Detroit: A City of the People

In Engage

We hope for better days; it shall rise from the ashes. – Detroit Seal and Motto

It feels like strength.

It sounds like resilience.

It looks like courage.

It is the comfort of coming home.

detroithope

This blog is personal because as much as the country is watching Detroit, myself included, I still have my heart invested in that place, with the people there. It’s my home.

I may not have lived there for the last 15 years, but the spirit of that place never leaves you. The people of Detroit are grown differently there than anywhere else in the world.

Detroit is manufactured on the strength of its people. Salt of the earth folks, unabashed, well made, well built. Backbones made of steel.

They have a kind of commitment that has you rooting for a sports team that can’t deliver decade after decade.

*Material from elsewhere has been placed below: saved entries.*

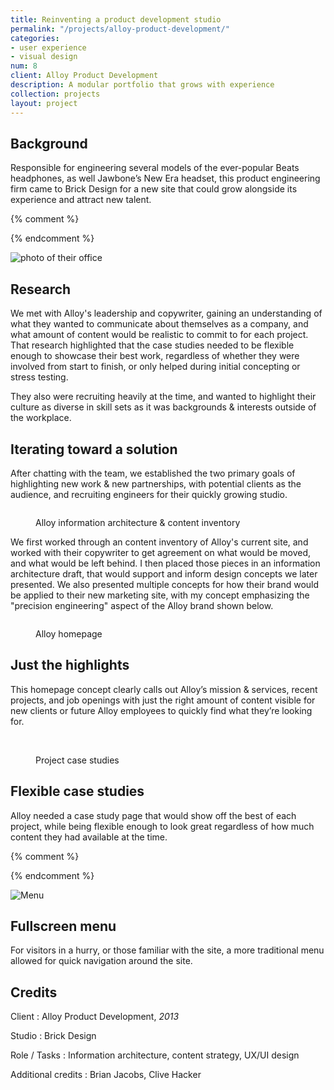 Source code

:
 ```yaml
---
title: Reinventing a product development studio
permalink: "/projects/alloy-product-development/"
categories:
- user experience
- visual design
num: 8
client: Alloy Product Development
description: A modular portfolio that grows with experience
collection: projects
layout: project
---
```


## Background
Responsible for engineering several models of the ever-popular Beats headphones, as well Jawbone’s New Era headset, this product engineering firm came to Brick Design for a new site that could grow alongside its experience  and attract new talent.


{% comment %}
<!-- Who I talked to at Alloy, what they said, how it helped me shape the design requirements. -->
{% endcomment %}

![photo of their office](/assets/images/alloy/alloy-office.jpg)

## Research

We met with Alloy's leadership and copywriter, gaining an understanding of what they wanted to communicate about themselves as a company, and what amount of content would be realistic to commit to for each project. That research highlighted that the case studies needed to be flexible enough to showcase their best work, regardless of whether they were involved from start to finish, or only helped during initial concepting or stress testing.

They also were recruiting heavily at the time, and wanted to highlight their culture as diverse in skill sets as it was backgrounds & interests outside of the workplace.

## Iterating toward a solution

After chatting with the team, we established the two primary goals of highlighting new work & new partnerships, with potential clients as the audience, and recruiting engineers for their quickly growing studio.

<figure class="outlined">
<img src="/assets/images/alloy/alloy-ia.svg" alt="" />
<figcaption>
<p>Alloy information architecture & content inventory</p>
</figcaption>
</figure>

We first worked through an content inventory of Alloy's current site, and worked with their copywriter to get agreement on what would be moved, and what would be left behind. I then placed those pieces in an information architecture draft, that would support and inform design concepts we later presented. We also presented multiple concepts for how their brand would be applied to their new marketing site, with my concept emphasizing the "precision engineering" aspect of the Alloy brand shown below.

<figure class="outlined">
<img
  srcset="{{ "/assets/images/alloy/alloy-01.jpg" | relative_url }} 1x, {{ "/assets/images/alloy/alloy-01.jpg" | relative_url }} 2x"
  src="{{ "/assets/images/alloy/alloy-01.jpg" | relative_url }}"
  alt=""
/>
<figcaption>
<p>Alloy homepage</p>
</figcaption>
</figure>

## Just the highlights

This homepage concept clearly calls out Alloy’s mission & services, recent projects, and job openings with just the right amount of content visible for new clients or future Alloy employees to quickly find what they’re looking for.

<figure class="imagegrid">
<img
  srcset="{{ "/assets/images/alloy/alloy-03.jpg" | relative_url }} 1x, {{ "/assets/images/alloy/alloy-03.jpg" | relative_url }} 2x"
  src="{{ "/assets/images/alloy/alloy-03.jpg" | relative_url }}"
  alt=""
/>
<img
  srcset="{{ "/assets/images/alloy/alloy-04.jpg" | relative_url }} 1x, {{ "/assets/images/alloy/alloy-04.jpg" | relative_url }} 2x"
  src="{{ "/assets/images/alloy/alloy-04.jpg" | relative_url }}"
  alt=""
/>
<figcaption>
<p>Project case studies</p>
</figcaption>
</figure>

## Flexible case studies

Alloy needed a case study page that would show off the best of each project, while being flexible enough to look great regardless of how much content they had available at the time.

{% comment %}
<!-- ## Culture & jobs

<figure>
<img
  srcset="{{ "/assets/images/placeholder.jpg" | relative_url }} 1x, {{ "/assets/images/placeholder.jpg" | relative_url }} 2x"
  src="{{ "/assets/images/placeholder.jpg" | relative_url }}"
  alt=""
/>
<figcaption>
<p>Culture & jobs</p>
</figcaption>
</figure>

There's a strong sense of camaraderie at Alloy, and we needed to show that this engineering team was made up of a diverse group of people, clearly invested in balancing their passion for good product engineering and interests outside of work. -->



<!-- ## Alloy's history in the making

<figure>
<img
  srcset="{{ "/assets/images/alloy/alloy-04.jpg" | relative_url }} 1x, {{ "/assets/images/alloy/alloy-04.jpg" | relative_url }} 2x"
  src="{{ "/assets/images/alloy/alloy-04.jpg" | relative_url }}"
  alt=""
/>
<figcaption>
<p>Employee highlights, industry commentary, and company updates</p>
</figcaption>
</figure>

Arturo wanted a place to show off current employees and alumni, and give a voice to the company, and speak to where they fit within the broader product development industry. -->
{% endcomment %}


![Menu](http://alpha.jamesontyler.com/images/alloy/alloy-02.jpg)

## Fullscreen menu

For visitors in a hurry, or those familiar with the site, a more traditional menu allowed for quick navigation around the site.


## Credits

Client
: Alloy Product Development, _2013_

Studio
: Brick Design

Role / Tasks
: Information architecture, content strategy, UX/UI design

Additional credits
: Brian Jacobs, Clive Hacker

And yet… Detroit fans won’t give up on their own.

Not in sports. Not on the city. Not on its people.

The men and women responsible for building up a city world renowned for its industrial innovations and it’s musical pulse that changed history. These are the people we have something to learn from.

detroitguitar

From its inception, Detroit has been a gathering place of native and foreign peoples. It was birthed and built on diversity. With French settlers working with the Native people to build a large trading business in the early 1600’s, yet then turning around and buying them out of land at a degrading price. Declaring that slavery is not apart of the new Northwest, but then race riots took over the city when African Americans began assisting slaves into freedom. The Italian immigrants came. The Polish immigrants came. By 1900 12% of Detroit’s population didn’t speak English which was the highest in the country.  That diversity has served to be its greatest strength, and its undoing.

Detroit is trade, industry, immigrants, war, automobiles, education, and abolitionism. It’s story is colorful and diverse. One that speaks to the human spirit of overcoming adversity, redefining expectations, forging your path. A community that needed to rely on each other in face of tragedy after tragedy.

Multiple smallpox outbreaks, cholera that took over the city, fires that destroyed most of the city, and a slave uprising that divided its people. This city has been forged in literal fire of adversity and diversity, war and sickness, profit and loss. And yet… it’s people remain. Stronger than they were before. Brave in their effort to continue. Resilient in their pursuit of creating a place called home.

If you are interested, here is a  fun and visual way to learn more about the history of Detroit.

Gatherhaus took time to come and spend some time in a city we love, but have a lot to learn from.

Detroit will always be the city of my heart. It is where I went to my first baseball game, saw my first live theater performance, and tasted my first Greek food. I fell in love with the pulse of the city and the architecture of its design. It is where I learned that the character of a person means more than their image, that blue collar is a badge to wear with honor and not an insult, and if you can’t rely on each other, than you’ve really got nothing.

I feel like a visitor these days, watching from the sidelines as the city slowly starts awakening again. Observing a people who have been left nothing, and yet, are coming together, relying on one another to save their town.

detroitgarden

Over the next month, Gatherhaus will highlight some folks who are creating grass roots movements and providing space for people to find each other again. For neighborhoods to gain strength in coming together. For walls of misunderstanding to be torn down, and the root of the human spirit to thrive. We only had a short weekend to come and sink our teeth in this city that is once again coming back to life. As visitors, we can’t know it all, but want everyone to get a taste of the beauty we experienced.

Detroit, we love you. Thank you for being an example of the kind of human spirit we can hang our hope on.

She is beautiful right now, but just keep watching, because before our very eyes, she will transform to something glorious.

detroitart

1 Comment

  1. Danielle, I love reading your stories. So glad you are sharing the great thing about Detroit. It is a great city for sure.